Beginning with livability, access, and social opportunity as first principles, we look at qualities such resilience and community engagement. From these broad and generally qualitative values, we have established a set of urban criteria by which to translate high level values into urban space. For example, social access to "third places" is one good way to evaluate opportunities for community engagement.
Social opportunity analysis is one indicator that demonstrates how a place is performing over time in comparison to other places. Along with metrics such as number of intersections per acre, a measure of third places (social places that are neither home nor work) based upon hours of operation in a 12-minute walkshed (left) and 5-minute walkshed (right) tells us something about the levels of social access in a given location. Largely residential areas with compact mixed-use “main streets” (like neighborhood C) perform differently than areas proximate to a 9-to-5 financial district with a lower overall percentage of residential uses (like Neighborhood A). The difference between the 5- and 12-minute walkshed demonstrates the importance of scale in the analysis of neighborhood identity.

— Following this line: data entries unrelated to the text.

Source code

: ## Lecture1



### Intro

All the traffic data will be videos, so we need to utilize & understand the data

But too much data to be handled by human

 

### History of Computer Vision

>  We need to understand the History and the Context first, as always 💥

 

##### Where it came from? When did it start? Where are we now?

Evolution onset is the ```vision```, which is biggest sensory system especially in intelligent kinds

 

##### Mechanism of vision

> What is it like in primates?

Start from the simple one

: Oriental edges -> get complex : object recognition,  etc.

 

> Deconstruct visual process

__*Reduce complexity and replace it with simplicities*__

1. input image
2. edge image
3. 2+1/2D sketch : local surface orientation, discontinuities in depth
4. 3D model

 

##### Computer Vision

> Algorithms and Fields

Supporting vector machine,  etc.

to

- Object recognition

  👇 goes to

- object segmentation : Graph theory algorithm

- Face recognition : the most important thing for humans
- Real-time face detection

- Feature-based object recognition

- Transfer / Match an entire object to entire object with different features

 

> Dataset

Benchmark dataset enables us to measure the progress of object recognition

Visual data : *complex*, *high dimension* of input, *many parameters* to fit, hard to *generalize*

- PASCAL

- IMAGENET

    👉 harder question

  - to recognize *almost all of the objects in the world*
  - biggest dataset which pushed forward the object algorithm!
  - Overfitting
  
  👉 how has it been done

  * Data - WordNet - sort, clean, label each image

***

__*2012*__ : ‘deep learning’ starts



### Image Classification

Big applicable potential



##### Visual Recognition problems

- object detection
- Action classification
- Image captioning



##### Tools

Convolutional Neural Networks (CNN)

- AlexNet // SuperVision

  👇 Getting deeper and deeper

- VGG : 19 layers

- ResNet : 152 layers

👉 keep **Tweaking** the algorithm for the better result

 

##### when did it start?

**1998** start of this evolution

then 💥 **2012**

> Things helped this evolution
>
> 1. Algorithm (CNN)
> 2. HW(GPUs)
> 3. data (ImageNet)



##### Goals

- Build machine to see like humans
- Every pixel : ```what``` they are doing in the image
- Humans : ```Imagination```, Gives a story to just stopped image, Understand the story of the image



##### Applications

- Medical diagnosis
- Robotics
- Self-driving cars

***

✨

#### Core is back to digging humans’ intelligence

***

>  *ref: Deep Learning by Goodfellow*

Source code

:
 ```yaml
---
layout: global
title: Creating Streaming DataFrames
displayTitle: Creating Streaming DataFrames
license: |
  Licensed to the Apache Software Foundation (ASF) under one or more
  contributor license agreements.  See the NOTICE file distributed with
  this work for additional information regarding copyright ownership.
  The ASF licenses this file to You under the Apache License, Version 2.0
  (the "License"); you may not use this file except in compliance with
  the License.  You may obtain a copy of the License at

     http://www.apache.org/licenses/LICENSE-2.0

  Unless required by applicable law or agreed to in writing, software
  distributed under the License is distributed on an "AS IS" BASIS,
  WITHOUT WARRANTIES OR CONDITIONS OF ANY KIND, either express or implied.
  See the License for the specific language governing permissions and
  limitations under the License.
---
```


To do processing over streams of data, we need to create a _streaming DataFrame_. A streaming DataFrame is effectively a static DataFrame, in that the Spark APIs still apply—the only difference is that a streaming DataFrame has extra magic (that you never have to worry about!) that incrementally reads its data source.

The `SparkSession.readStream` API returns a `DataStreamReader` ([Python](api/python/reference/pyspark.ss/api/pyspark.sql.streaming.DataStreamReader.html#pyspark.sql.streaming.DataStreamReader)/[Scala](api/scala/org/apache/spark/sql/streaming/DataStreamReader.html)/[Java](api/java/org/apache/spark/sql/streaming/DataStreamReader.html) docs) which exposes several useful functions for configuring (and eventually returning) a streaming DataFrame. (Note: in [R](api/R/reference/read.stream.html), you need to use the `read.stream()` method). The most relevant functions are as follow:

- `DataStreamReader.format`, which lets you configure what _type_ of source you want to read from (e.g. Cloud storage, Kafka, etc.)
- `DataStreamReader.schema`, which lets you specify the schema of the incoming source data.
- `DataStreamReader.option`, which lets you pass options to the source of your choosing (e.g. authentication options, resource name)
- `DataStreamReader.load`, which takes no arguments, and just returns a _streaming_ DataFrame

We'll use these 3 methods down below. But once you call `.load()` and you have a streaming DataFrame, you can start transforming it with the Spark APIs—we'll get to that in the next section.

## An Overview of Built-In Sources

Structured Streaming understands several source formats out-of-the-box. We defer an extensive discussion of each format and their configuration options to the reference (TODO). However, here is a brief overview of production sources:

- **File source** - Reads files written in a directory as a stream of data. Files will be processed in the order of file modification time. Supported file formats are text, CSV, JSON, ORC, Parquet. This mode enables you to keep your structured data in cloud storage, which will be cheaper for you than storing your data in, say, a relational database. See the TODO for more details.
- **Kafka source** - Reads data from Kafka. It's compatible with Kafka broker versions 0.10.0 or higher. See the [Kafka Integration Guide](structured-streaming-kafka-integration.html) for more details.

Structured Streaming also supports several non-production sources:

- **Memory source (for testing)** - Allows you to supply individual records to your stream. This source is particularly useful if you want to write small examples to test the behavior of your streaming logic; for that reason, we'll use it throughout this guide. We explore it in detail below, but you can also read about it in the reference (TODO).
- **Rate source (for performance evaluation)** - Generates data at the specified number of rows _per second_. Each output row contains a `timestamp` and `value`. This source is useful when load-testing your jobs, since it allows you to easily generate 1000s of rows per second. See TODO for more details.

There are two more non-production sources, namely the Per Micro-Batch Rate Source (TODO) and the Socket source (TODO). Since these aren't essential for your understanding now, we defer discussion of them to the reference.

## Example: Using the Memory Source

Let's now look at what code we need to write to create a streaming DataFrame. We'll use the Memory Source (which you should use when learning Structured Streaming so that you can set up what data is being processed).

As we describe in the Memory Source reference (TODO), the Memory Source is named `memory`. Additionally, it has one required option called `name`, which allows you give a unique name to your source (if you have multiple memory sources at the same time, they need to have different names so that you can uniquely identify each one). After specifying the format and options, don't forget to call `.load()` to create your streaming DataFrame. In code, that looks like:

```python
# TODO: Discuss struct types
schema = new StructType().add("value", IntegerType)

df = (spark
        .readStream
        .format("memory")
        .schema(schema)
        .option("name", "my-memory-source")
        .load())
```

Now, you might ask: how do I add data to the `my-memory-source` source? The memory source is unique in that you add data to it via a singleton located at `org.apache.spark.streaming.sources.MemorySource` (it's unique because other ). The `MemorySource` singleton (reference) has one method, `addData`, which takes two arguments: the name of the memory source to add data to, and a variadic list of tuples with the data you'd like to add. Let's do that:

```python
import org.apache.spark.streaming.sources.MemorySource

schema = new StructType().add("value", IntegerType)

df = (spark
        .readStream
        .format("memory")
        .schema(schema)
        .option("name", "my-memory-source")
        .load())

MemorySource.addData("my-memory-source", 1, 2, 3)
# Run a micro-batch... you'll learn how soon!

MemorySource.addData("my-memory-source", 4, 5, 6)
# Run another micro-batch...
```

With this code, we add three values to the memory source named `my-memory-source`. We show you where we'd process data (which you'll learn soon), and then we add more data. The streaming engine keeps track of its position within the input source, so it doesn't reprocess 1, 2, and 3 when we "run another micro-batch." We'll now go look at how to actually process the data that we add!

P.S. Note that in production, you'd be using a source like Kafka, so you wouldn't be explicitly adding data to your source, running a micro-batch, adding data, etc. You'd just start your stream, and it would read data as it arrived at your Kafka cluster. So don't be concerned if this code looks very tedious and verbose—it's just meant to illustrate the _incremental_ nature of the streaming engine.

We are generating walksheds across many locations to compare physical development patterns, and gauge their relative performance or effect of these patterns in terms of human experience and social function over time. We draw from open governmental data, commercial APIs and proprietary information sources. Data sources include OpenStreetMap, Factual, Google Places, Yelp, and Airbnb. We are collaborating within the Local Sense Lab to test out the opportunity for integrating local sensor and IoT (Internet of Things) data as well. We automate the walkshed creation so we can consistently measure urban form across neighborhoods. We also measure the life the urban form holds to create a bridge between our measuring and making, and to improve the feedback loop between design and its effect in the wild.
We are seeking funding and strategic partnerships to increase the speed of development and to merge the exceptional progress of urban tech with the communities and professionals that drive lasting local change.